5.1 Mission Requirements Sentinel Small Sat missions shall be complementary or provide added value to current Sentinel family missions. The Sentinel Small Sat mission shall include both the space segment infrastructure and the ground segment infrastructure (e.g. flight operations, payload data acquisition, product description, processing and distribution). Main parameters regarding the Sentinel missions are reported in Annex I to this document. Further information is available at https://sentinels.copernicus.eu.
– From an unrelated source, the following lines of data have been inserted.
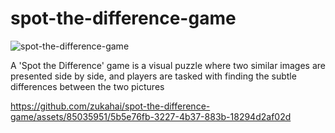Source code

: # spot-the-difference-game

![spot-the-difference-game
](https://socialify.git.ci/zukahai/spot-the-difference-game/image?description=1&forks=1&issues=1&language=1&owner=1&pattern=Brick%20Wall&pulls=1&stargazers=1&theme=Dark)
 
A 'Spot the Difference' game is a visual puzzle where two similar images are presented side by side, and players are tasked with finding the subtle differences between the two pictures
 
https://github.com/zukahai/spot-the-difference-game/assets/85035951/5b5e76fb-3227-4b37-883b-18294d2af02d
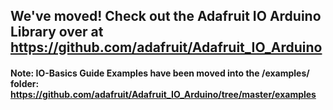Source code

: ## We've moved! Check out the Adafruit IO Arduino Library over at https://github.com/adafruit/Adafruit_IO_Arduino

#### Note: IO-Basics Guide Examples have been moved into the /examples/ folder: https://github.com/adafruit/Adafruit_IO_Arduino/tree/master/examples
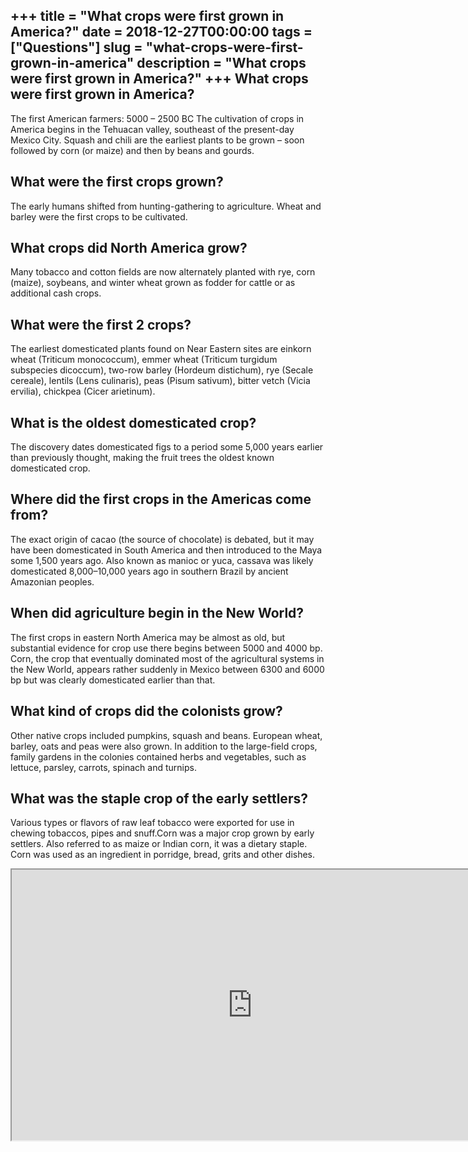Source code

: +++
title = "What crops were first grown in America?"
date = 2018-12-27T00:00:00
tags = ["Questions"]
slug = "what-crops-were-first-grown-in-america"
description = "What crops were first grown in America?"
+++
What crops were first grown in America?
---------------------------------------

The first American farmers: 5000 – 2500 BC The cultivation of crops in America begins in the Tehuacan valley, southeast of the present-day Mexico City. Squash and chili are the earliest plants to be grown – soon followed by corn (or maize) and then by beans and gourds.

What were the first crops grown?
--------------------------------

The early humans shifted from hunting-gathering to agriculture. Wheat and barley were the first crops to be cultivated.

What crops did North America grow?
----------------------------------

Many tobacco and cotton fields are now alternately planted with rye, corn (maize), soybeans, and winter wheat grown as fodder for cattle or as additional cash crops.

What were the first 2 crops?
----------------------------

The earliest domesticated plants found on Near Eastern sites are einkorn wheat (Triticum monococcum), emmer wheat (Triticum turgidum subspecies dicoccum), two-row barley (Hordeum distichum), rye (Secale cereale), lentils (Lens culinaris), peas (Pisum sativum), bitter vetch (Vicia ervilia), chickpea (Cicer arietinum).

What is the oldest domesticated crop?
-------------------------------------

The discovery dates domesticated figs to a period some 5,000 years earlier than previously thought, making the fruit trees the oldest known domesticated crop.

Where did the first crops in the Americas come from?
----------------------------------------------------

The exact origin of cacao (the source of chocolate) is debated, but it may have been domesticated in South America and then introduced to the Maya some 1,500 years ago. Also known as manioc or yuca, cassava was likely domesticated 8,000–10,000 years ago in southern Brazil by ancient Amazonian peoples.

When did agriculture begin in the New World?
--------------------------------------------

The first crops in eastern North America may be almost as old, but substantial evidence for crop use there begins between 5000 and 4000 bp. Corn, the crop that eventually dominated most of the agricultural systems in the New World, appears rather suddenly in Mexico between 6300 and 6000 bp but was clearly domesticated earlier than that.

What kind of crops did the colonists grow?
------------------------------------------

Other native crops included pumpkins, squash and beans. European wheat, barley, oats and peas were also grown. In addition to the large-field crops, family gardens in the colonies contained herbs and vegetables, such as lettuce, parsley, carrots, spinach and turnips.

What was the staple crop of the early settlers?
-----------------------------------------------

Various types or flavors of raw leaf tobacco were exported for use in chewing tobaccos, pipes and snuff.Corn was a major crop grown by early settlers. Also referred to as maize or Indian corn, it was a dietary staple. Corn was used as an ingredient in porridge, bread, grits and other dishes.

<iframe allow="accelerometer; autoplay; clipboard-write; encrypted-media; gyroscope; picture-in-picture" allowfullscreen="" class="__youtube_prefs__  epyt-is-override  no-lazyload" data-no-lazy="1" data-origheight="433" data-origwidth="770" data-skipgform_ajax_framebjll="" height="433" id="_ytid_92166" loading="lazy" src="https://www.youtube.com/embed/g-bQx0ZtHUw?enablejsapi=1&autoplay=0&cc_load_policy=0&cc_lang_pref=&iv_load_policy=1&loop=0&modestbranding=0&rel=1&fs=1&playsinline=0&autohide=2&theme=dark&color=red&controls=1&" title="YouTube player" width="770"></iframe>
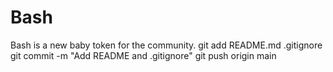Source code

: # Bash
Bash is a new baby token for the community. 
git add README.md .gitignore
git commit -m "Add README and .gitignore"
git push origin main
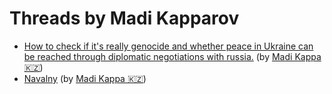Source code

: # Threads by Madi Kapparov

* [How to check if it's really genocide and whether peace in Ukraine can be reached through diplomatic negotiations with russia.](it_is_genocide.md) (by [Madi Kappa 🇰🇿](https://twitter.com/MuKappa))
* [Navalny](navalny.md) (by [Madi Kappa 🇰🇿](https://twitter.com/MuKappa))
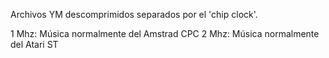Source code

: Archivos YM descomprimidos separados por el 'chip clock'.

1 Mhz: Música normalmente del Amstrad CPC
2 Mhz: Música normalmente del Atari ST


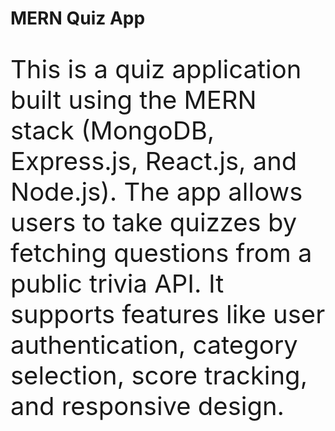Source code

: <h1  font=bold>MERN Quiz App</h1>
<p style="font-size:40px;" >This is a quiz application built using the MERN stack (MongoDB, Express.js, React.js, and Node.js).
The app allows users to take quizzes by fetching questions from a public trivia API. It supports features like user authentication, category selection, score tracking, and responsive design.
</p> 

<br>






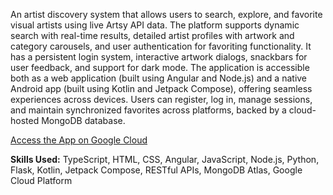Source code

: An artist discovery system that allows users to search, explore, and favorite visual artists using live Artsy API data. The platform supports dynamic search with real-time results, detailed artist profiles with artwork and category carousels, and user authentication for favoriting functionality. It has a persistent login system, interactive artwork dialogs,  snackbars for user feedback, and support for dark mode. The application is accessible both as a web application (built using Angular and Node.js) and a native Android app (built using Kotlin and Jetpack Compose), offering seamless experiences across devices. Users can register, log in, manage sessions, and maintain synchronized favorites across platforms, backed by a cloud-hosted MongoDB database.

[Access the App on Google Cloud](https://test-317810304200.us-west1.run.app/)

**Skills Used:** TypeScript, HTML, CSS, Angular, JavaScript, Node.js, Python, Flask, Kotlin, Jetpack Compose, RESTful APIs, MongoDB Atlas, Google Cloud Platform
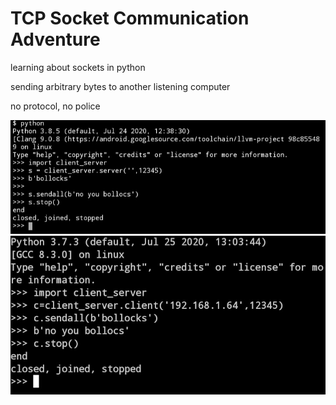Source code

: # TCP Socket Communication Adventure

learning about sockets in python

sending arbitrary bytes to another listening computer

no protocol, no police

![server example](./img/s.jpg)
![client example](./img/c.jpg)

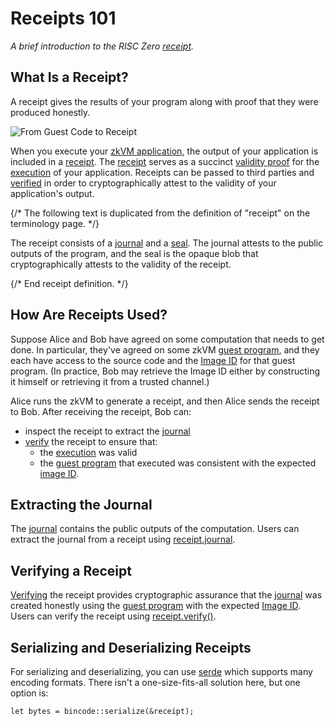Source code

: # Receipts 101

_A brief introduction to the RISC Zero [receipt]._

## What Is a Receipt?

A receipt gives the results of your program along with proof that they were
produced honestly.

![From Guest Code to Receipt](/diagrams/from-rust-to-receipt.png)

When you execute your [zkVM application][zkvm], the output of your application
is included in a [receipt]. The [receipt] serves as a succinct [validity proof]
for the [execution] of your application. Receipts can be passed to third parties
and [verified][verify] in order to cryptographically attest to the validity of
your application's output.

{/* The following text is duplicated from the definition of "receipt" on the terminology page. */}

The receipt consists of a [journal] and a [seal]. The journal attests to the
public outputs of the program, and the seal is the opaque blob that
cryptographically attests to the validity of the receipt.

{/* End receipt definition. */}

## How Are Receipts Used?

Suppose Alice and Bob have agreed on some computation that needs to get done. In
particular, they've agreed on some zkVM [guest program], and they each have
access to the source code and the [Image ID] for that guest program. (In
practice, Bob may retrieve the Image ID either by constructing it himself or
retrieving it from a trusted channel.)

Alice runs the zkVM to generate a receipt, and then Alice sends the receipt to
Bob. After receiving the receipt, Bob can:

- inspect the receipt to extract the [journal]
- [verify] the receipt to ensure that:
  - the [execution] was valid
  - the [guest program] that executed was consistent with the expected [image
    ID].

## Extracting the Journal

The [journal] contains the public outputs of the computation. Users can extract
the journal from a receipt using [receipt.journal].

## Verifying a Receipt

[Verifying][verify] the receipt provides cryptographic assurance that the [journal] was
created honestly using the [guest program] with the expected [Image ID]. Users
can verify the receipt using [receipt.verify()].

## Serializing and Deserializing Receipts

For serializing and deserializing, you can use [serde] which supports many
encoding formats. There isn't a one-size-fits-all solution here, but one option
is:

`let bytes = bincode::serialize(&receipt);`

[execution]: /terminology#execution-trace
[guest program]: /terminology#guest-program
[Image ID]: /terminology#image-id
[journal]: /terminology#journal
[receipt]: /terminology#receipt
[receipt.journal]: https://docs.rs/risc0-zkvm/2.0/risc0_zkvm/struct.Receipt.html#structfield.journal
[receipt.verify()]: https://docs.rs/risc0-zkvm/2.0/risc0_zkvm/struct.Receipt.html#method.verify
[seal]: /terminology#seal
[serde]: https://crates.io/crates/serde
[validity proof]: /terminology#validity-proof
[verify]: /terminology#verify
[zkvm]: ./zkvm-overview.md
5.2 Launcher Interface Requirements The proposed Sentinel Small Sat mission shall comply with the “Small Spacecraft Mission Service, User Manual for SSMS Proof of Concept Flight on VEGA”, DC/BD/ST/CDU N17-003 Issue 1, Rev. 0, Feb. 2017. Sentinel Small Sat missions using CubeSats shall be compatible with the CubeSat standard [CubeSat Design Specification, revision 13, California Polytechnic, 20 February 2014] and foresee the provision of a deployer compliant with the CubeSat standard, for example supplied by the following companies:

• ISIS • ECM • Astrofein • TYVAK • Toronto University Deployers • D-Orbit

Mathematical models supporting Mission Analysis activities foreseen by the SSMS Proof of Concept Flight shall be provided to launch service provider by March 2018.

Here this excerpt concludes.